As a student developer with a lack of any sort of design talent, being able to
whack out a site with the styling Bootstrap provides means I have to spend
less time playing around with CSS, for a much better result.

I guess this would also be the time to plug my SASS conversion of Bootstrap
which is ready to drop right into the Rails asset pipeline with no additional
dependencies, while retaining the mixins and variables from Bootstrap. It's
also a dependency of rails_admin, so you might be using it without realising:
<https://github.com/thomas-mcdonald/bootstrap-sass>

------
jaequery
I'm creating an open-source CMS w/ the Twitter Bootstrap for anyone
interested: <https://github.com/jaequery/jien>

------
alexwolfe
Why wouldn't you be able to, it's a good framework with plenty of options. Not
to mention the designer/developer can always add/customize on top of it.

Nice collection.

------
xyzzyb
Bootstrap is awesome. I've built my "about me" site <http://sdball.github.com>
and <http://movieterminals.com> using it.
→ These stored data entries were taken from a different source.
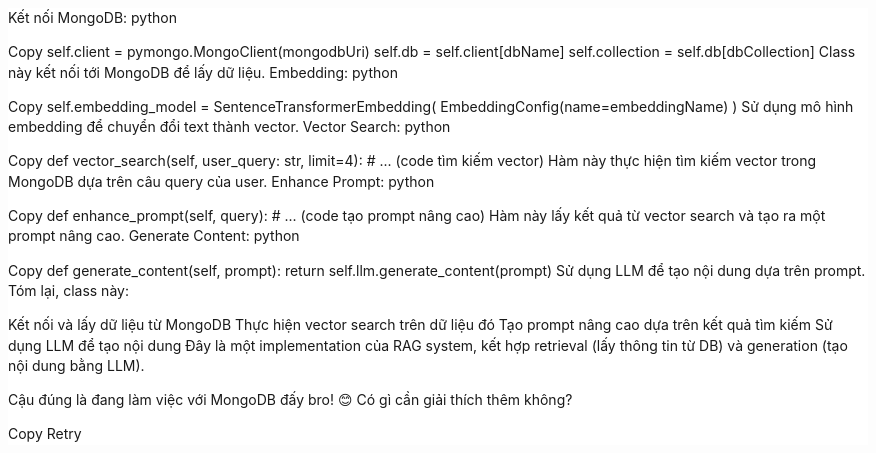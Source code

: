 Kết nối MongoDB:
python

Copy
self.client = pymongo.MongoClient(mongodbUri)
self.db = self.client[dbName] 
self.collection = self.db[dbCollection]
Class này kết nối tới MongoDB để lấy dữ liệu.
Embedding:
python

Copy
self.embedding_model = SentenceTransformerEmbedding(
    EmbeddingConfig(name=embeddingName)
)
Sử dụng mô hình embedding để chuyển đổi text thành vector.
Vector Search:
python

Copy
def vector_search(self, user_query: str, limit=4):
    # ... (code tìm kiếm vector)
Hàm này thực hiện tìm kiếm vector trong MongoDB dựa trên câu query của user.
Enhance Prompt:
python

Copy
def enhance_prompt(self, query):
    # ... (code tạo prompt nâng cao)
Hàm này lấy kết quả từ vector search và tạo ra một prompt nâng cao.
Generate Content:
python

Copy
def generate_content(self, prompt):
    return self.llm.generate_content(prompt)
Sử dụng LLM để tạo nội dung dựa trên prompt.
Tóm lại, class này:

Kết nối và lấy dữ liệu từ MongoDB
Thực hiện vector search trên dữ liệu đó
Tạo prompt nâng cao dựa trên kết quả tìm kiếm
Sử dụng LLM để tạo nội dung
Đây là một implementation của RAG system, kết hợp retrieval (lấy thông tin từ DB) và generation (tạo nội dung bằng LLM).

Cậu đúng là đang làm việc với MongoDB đấy bro! 😊 Có gì cần giải thích thêm không?

Copy
Retry

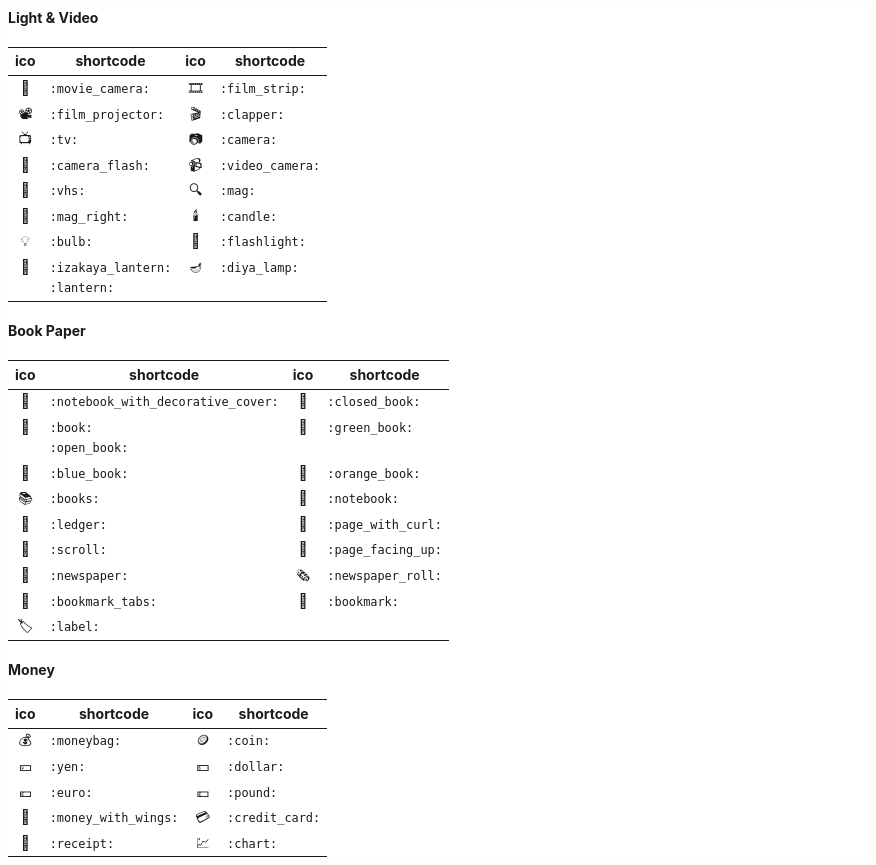 #### Light & Video

|        ico        | shortcode                              |      ico       | shortcode        |
| :---------------: | -------------------------------------- | :------------: | ---------------- |
|  :movie_camera:   | `:movie_camera:`                       |  :film_strip:  | `:film_strip:`   |
| :film_projector:  | `:film_projector:`                     |   :clapper:    | `:clapper:`      |
|       :tv:        | `:tv:`                                 |    :camera:    | `:camera:`       |
|  :camera_flash:   | `:camera_flash:`                       | :video_camera: | `:video_camera:` |
|       :vhs:       | `:vhs:`                                |     :mag:      | `:mag:`          |
|    :mag_right:    | `:mag_right:`                          |    :candle:    | `:candle:`       |
|      :bulb:       | `:bulb:`                               |  :flashlight:  | `:flashlight:`   |
| :izakaya_lantern: | `:izakaya_lantern:` <br /> `:lantern:` |  :diya_lamp:   | `:diya_lamp:`    |

#### Book Paper

|               ico                | shortcode                          |       ico        | shortcode          |
| :------------------------------: | ---------------------------------- | :--------------: | ------------------ |
| :notebook_with_decorative_cover: | `:notebook_with_decorative_cover:` |  :closed_book:   | `:closed_book:`    |
|              :book:              | `:book:` <br /> `:open_book:`      |   :green_book:   | `:green_book:`     |
|           :blue_book:            | `:blue_book:`                      |  :orange_book:   | `:orange_book:`    |
|             :books:              | `:books:`                          |    :notebook:    | `:notebook:`       |
|             :ledger:             | `:ledger:`                         | :page_with_curl: | `:page_with_curl:` |
|             :scroll:             | `:scroll:`                         | :page_facing_up: | `:page_facing_up:` |
|           :newspaper:            | `:newspaper:`                      | :newspaper_roll: | `:newspaper_roll:` |
|         :bookmark_tabs:          | `:bookmark_tabs:`                  |    :bookmark:    | `:bookmark:`       |
|             :label:              | `:label:`                          |                  |                    |

#### Money

|        ico         | shortcode            |      ico      | shortcode       |
| :----------------: | -------------------- | :-----------: | --------------- |
|     :moneybag:     | `:moneybag:`         |    :coin:     | `:coin:`        |
|       :yen:        | `:yen:`              |   :dollar:    | `:dollar:`      |
|       :euro:       | `:euro:`             |    :pound:    | `:pound:`       |
| :money_with_wings: | `:money_with_wings:` | :credit_card: | `:credit_card:` |
|     :receipt:      | `:receipt:`          |    :chart:    | `:chart:`       |
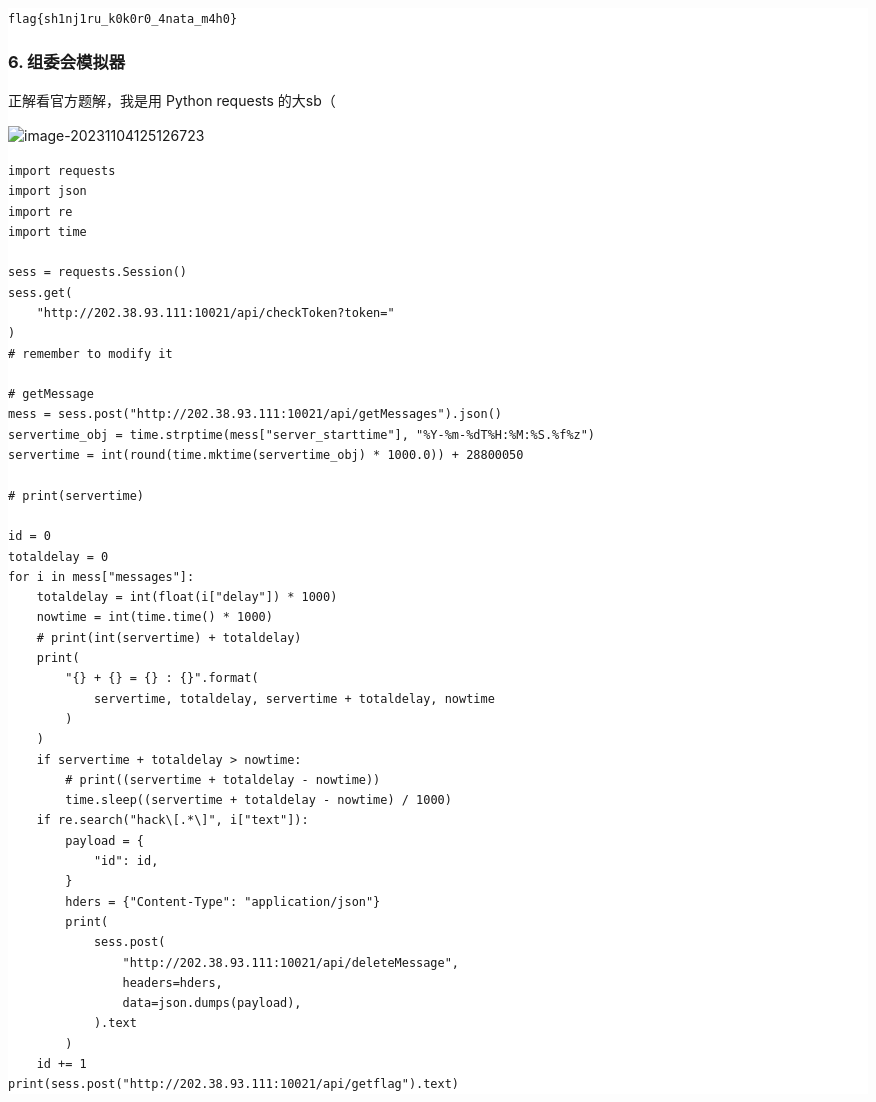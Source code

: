 `flag{sh1nj1ru_k0k0r0_4nata_m4h0}`



### 6. 组委会模拟器

正解看官方题解，我是用 Python requests 的大sb（

![image-20231104125126723](http://cdn.r.iabc.work/picgo/202311041251754.png/compress)

```
import requests
import json
import re
import time

sess = requests.Session()
sess.get(
    "http://202.38.93.111:10021/api/checkToken?token="
)
# remember to modify it

# getMessage
mess = sess.post("http://202.38.93.111:10021/api/getMessages").json()
servertime_obj = time.strptime(mess["server_starttime"], "%Y-%m-%dT%H:%M:%S.%f%z")
servertime = int(round(time.mktime(servertime_obj) * 1000.0)) + 28800050

# print(servertime)

id = 0
totaldelay = 0
for i in mess["messages"]:
    totaldelay = int(float(i["delay"]) * 1000)
    nowtime = int(time.time() * 1000)
    # print(int(servertime) + totaldelay)
    print(
        "{} + {} = {} : {}".format(
            servertime, totaldelay, servertime + totaldelay, nowtime
        )
    )
    if servertime + totaldelay > nowtime:
        # print((servertime + totaldelay - nowtime))
        time.sleep((servertime + totaldelay - nowtime) / 1000)
    if re.search("hack\[.*\]", i["text"]):
        payload = {
            "id": id,
        }
        hders = {"Content-Type": "application/json"}
        print(
            sess.post(
                "http://202.38.93.111:10021/api/deleteMessage",
                headers=hders,
                data=json.dumps(payload),
            ).text
        )
    id += 1
print(sess.post("http://202.38.93.111:10021/api/getflag").text)

```
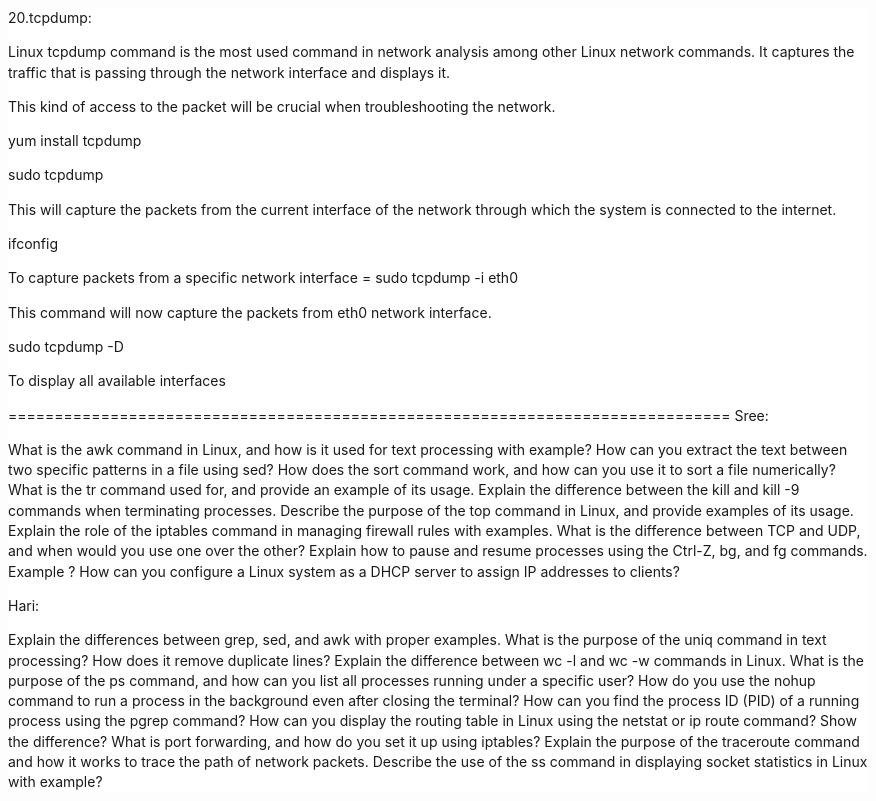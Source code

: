 20.tcpdump:

Linux tcpdump command is the most used command in network analysis among other Linux network commands. It captures the traffic that is passing through the network interface and displays it. 

This kind of access to the packet will be crucial when troubleshooting the network.

yum install tcpdump


sudo tcpdump

This will capture the packets from the current interface of the network through which the system is connected to the internet. 

ifconfig 

To capture packets from a specific network interface = sudo tcpdump -i eth0
 
 This command will now capture the packets from eth0 network interface. 


sudo tcpdump -D

To display all available interfaces







==============================================================================
Sree:

What is the awk command in Linux, and how is it used for text processing with example?
How can you extract the text between two specific patterns in a file using sed?
How does the sort command work, and how can you use it to sort a file numerically?
What is the tr command used for, and provide an example of its usage.
Explain the difference between the kill and kill -9 commands when terminating processes.
Describe the purpose of the top command in Linux, and provide examples of its usage.
Explain the role of the iptables command in managing firewall rules with examples.
What is the difference between TCP and UDP, and when would you use one over the other?
Explain how to pause and resume processes using the Ctrl-Z, bg, and fg commands. Example ?
How can you configure a Linux system as a DHCP server to assign IP addresses to clients?



Hari:

Explain the differences between grep, sed, and awk with proper examples.
What is the purpose of the uniq command in text processing? How does it remove duplicate lines?
Explain the difference between wc -l and wc -w commands in Linux.
What is the purpose of the ps command, and how can you list all processes running under a specific user?
How do you use the nohup command to run a process in the background even after closing the terminal?
How can you find the process ID (PID) of a running process using the pgrep command?
How can you display the routing table in Linux using the netstat or ip route command? Show the difference?
What is port forwarding, and how do you set it up using iptables?
Explain the purpose of the traceroute command and how it works to trace the path of network packets.
Describe the use of the ss command in displaying socket statistics in Linux with example?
With Bootstrap I can think more about the app and defer the styling until I
really care about it; but not run a bad looking coder design.

------
ssharp
I used Bootstrap to apply a new UI to a relatively simple internal webapp we
use. It was ridiculously easy to get a really clean UI thrown together in an
afternoon.

I'm sure it would be a lot more work to use Bootstrap for a public front-end
interface and avoid looking generic, but for the back-end, it's fantastic.

------
wushupork
Somebody should build a Bootstrap version of Jquery UI

------
chrisconley
For a new project, I spent 1.5 hours in Balsamiq and 6 more implementing the
mockup with bootstrap in rails 3.1.

The end result is quite nice looking functional prototype that's already in a
good place to start building the actual app upon. Couldn't be happier.

------
venturebros
Is there anything similar to bootstrap? Just wondering what else is out there.

------
travisfischer
Twitter Bootstrap is great tool for solo devs to do rapid development.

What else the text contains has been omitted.